Records from a dataset:
---

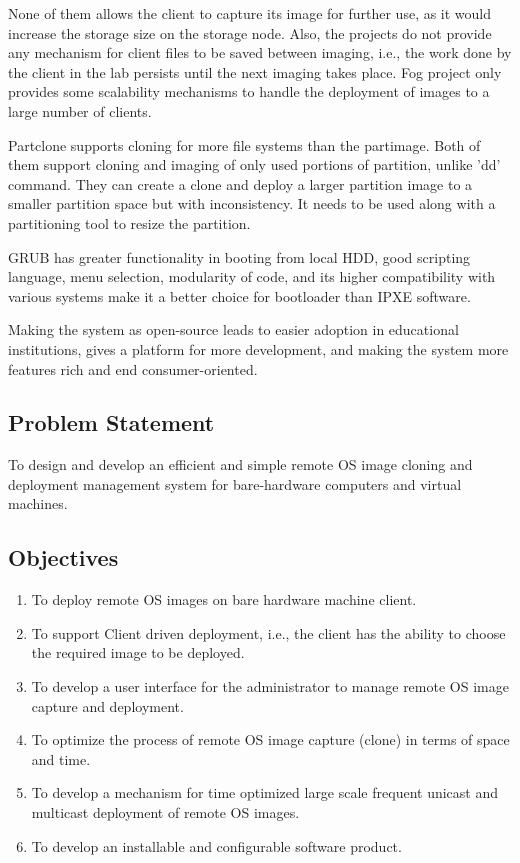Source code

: \documentclass[a4paper,12pt]{article}
\begin{document}
None of them allows the client to capture its image for further use, as it would increase the storage size on the storage node. Also,  the projects do not provide any mechanism for client files to be saved between imaging, i.e., the work done by the client in the lab persists until the next imaging takes place. Fog project only provides some scalability mechanisms to handle the deployment of images to a large number of clients.  

Partclone supports cloning for more file systems than the partimage. Both of them support cloning and imaging of only used portions of partition, unlike 'dd' command. They can create a clone and deploy a larger partition image to a smaller partition space but with inconsistency. It needs to be used along with a partitioning tool to resize the partition.

GRUB has greater functionality in booting from local HDD, good scripting language, menu selection, modularity of code, and its higher compatibility with various systems make it a better choice for bootloader than IPXE software.

 Making the system as open-source leads to easier adoption in educational institutions, gives a platform for more development, and making the system more features rich and end consumer-oriented. 

\subsection{Problem Statement}
To design and develop an efficient and simple remote OS image cloning and deployment management system for bare-hardware computers and virtual machines.
\subsection{Objectives}
\begin{enumerate}
\item To deploy remote OS images on bare hardware machine client.
\item To support Client driven deployment, i.e., the client has the ability to choose the required image to be deployed.
\item To develop a user interface for the administrator to manage remote OS image capture and deployment.
\item To optimize the process of remote OS image capture (clone) in terms of space and time.
\item To develop a mechanism for time optimized large scale frequent unicast and multicast  deployment of remote OS images.
\item To develop an installable and configurable software product.
\end{enumerate}
\end{document}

---

Exercise
Each record above is to be copied exactly. Drop the pictures.

Written solution
Source code

: \documentclass[a4paper,12pt]{article}
\begin{document}
None of them allows the client to capture its image for further use, as it would increase the storage size on the storage node. Also,  the projects do not provide any mechanism for client files to be saved between imaging, i.e., the work done by the client in the lab persists until the next imaging takes place. Fog project only provides some scalability mechanisms to handle the deployment of images to a large number of clients.  

Partclone supports cloning for more file systems than the partimage. Both of them support cloning and imaging of only used portions of partition, unlike 'dd' command. They can create a clone and deploy a larger partition image to a smaller partition space but with inconsistency. It needs to be used along with a partitioning tool to resize the partition.

GRUB has greater functionality in booting from local HDD, good scripting language, menu selection, modularity of code, and its higher compatibility with various systems make it a better choice for bootloader than IPXE software.

 Making the system as open-source leads to easier adoption in educational institutions, gives a platform for more development, and making the system more features rich and end consumer-oriented. 

\subsection{Problem Statement}
To design and develop an efficient and simple remote OS image cloning and deployment management system for bare-hardware computers and virtual machines.
\subsection{Objectives}
\begin{enumerate}
\item To deploy remote OS images on bare hardware machine client.
\item To support Client driven deployment, i.e., the client has the ability to choose the required image to be deployed.
\item To develop a user interface for the administrator to manage remote OS image capture and deployment.
\item To optimize the process of remote OS image capture (clone) in terms of space and time.
\item To develop a mechanism for time optimized large scale frequent unicast and multicast  deployment of remote OS images.
\item To develop an installable and configurable software product.
\end{enumerate}
\end{document}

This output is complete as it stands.